Exercise directions –
Lines with the word "states" in them must be copied from the records below.

*** Block opens ***

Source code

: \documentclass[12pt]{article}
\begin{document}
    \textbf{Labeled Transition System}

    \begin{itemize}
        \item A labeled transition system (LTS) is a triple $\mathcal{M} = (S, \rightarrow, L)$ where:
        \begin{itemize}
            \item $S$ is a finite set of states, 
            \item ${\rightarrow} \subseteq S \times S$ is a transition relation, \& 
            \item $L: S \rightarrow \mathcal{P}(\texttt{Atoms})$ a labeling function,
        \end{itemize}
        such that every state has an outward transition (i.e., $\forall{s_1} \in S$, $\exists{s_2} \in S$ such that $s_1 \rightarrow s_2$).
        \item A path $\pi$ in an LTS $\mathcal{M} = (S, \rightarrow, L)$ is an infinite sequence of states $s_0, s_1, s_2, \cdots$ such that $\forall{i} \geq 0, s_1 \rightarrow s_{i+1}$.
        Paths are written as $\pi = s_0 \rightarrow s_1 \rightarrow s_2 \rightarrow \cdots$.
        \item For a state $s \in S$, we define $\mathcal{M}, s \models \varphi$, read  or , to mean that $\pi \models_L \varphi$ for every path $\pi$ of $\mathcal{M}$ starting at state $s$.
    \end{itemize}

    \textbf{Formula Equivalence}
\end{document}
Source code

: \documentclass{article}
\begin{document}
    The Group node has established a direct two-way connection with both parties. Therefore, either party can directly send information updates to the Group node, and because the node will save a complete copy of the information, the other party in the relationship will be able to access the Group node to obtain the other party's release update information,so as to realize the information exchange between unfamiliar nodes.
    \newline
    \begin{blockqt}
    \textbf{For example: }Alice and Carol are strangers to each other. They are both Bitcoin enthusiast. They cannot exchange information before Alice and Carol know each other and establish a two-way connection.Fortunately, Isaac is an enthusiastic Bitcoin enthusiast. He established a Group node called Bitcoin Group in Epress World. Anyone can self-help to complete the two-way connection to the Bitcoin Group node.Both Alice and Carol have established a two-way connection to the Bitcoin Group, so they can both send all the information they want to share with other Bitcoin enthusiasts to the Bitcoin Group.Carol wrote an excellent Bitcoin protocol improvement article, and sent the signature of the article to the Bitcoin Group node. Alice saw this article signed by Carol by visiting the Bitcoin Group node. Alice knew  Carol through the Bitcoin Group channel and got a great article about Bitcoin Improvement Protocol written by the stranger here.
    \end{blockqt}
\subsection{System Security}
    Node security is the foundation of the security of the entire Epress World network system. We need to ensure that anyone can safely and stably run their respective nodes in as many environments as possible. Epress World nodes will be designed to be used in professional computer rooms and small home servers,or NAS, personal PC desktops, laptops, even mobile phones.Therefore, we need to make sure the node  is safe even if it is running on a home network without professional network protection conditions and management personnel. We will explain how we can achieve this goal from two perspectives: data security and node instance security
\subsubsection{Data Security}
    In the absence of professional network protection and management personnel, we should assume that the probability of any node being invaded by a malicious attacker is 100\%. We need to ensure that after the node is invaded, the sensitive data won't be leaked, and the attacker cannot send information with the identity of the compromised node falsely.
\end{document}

*** Block closes ***

Response –
            \item $S$ is a finite set of states, 
        \item A path $\pi$ in an LTS $\mathcal{M} = (S, \rightarrow, L)$ is an infinite sequence of states $s_0, s_1, s_2, \cdots$ such that $\forall{i} \geq 0, s_1 \rightarrow s_{i+1}$.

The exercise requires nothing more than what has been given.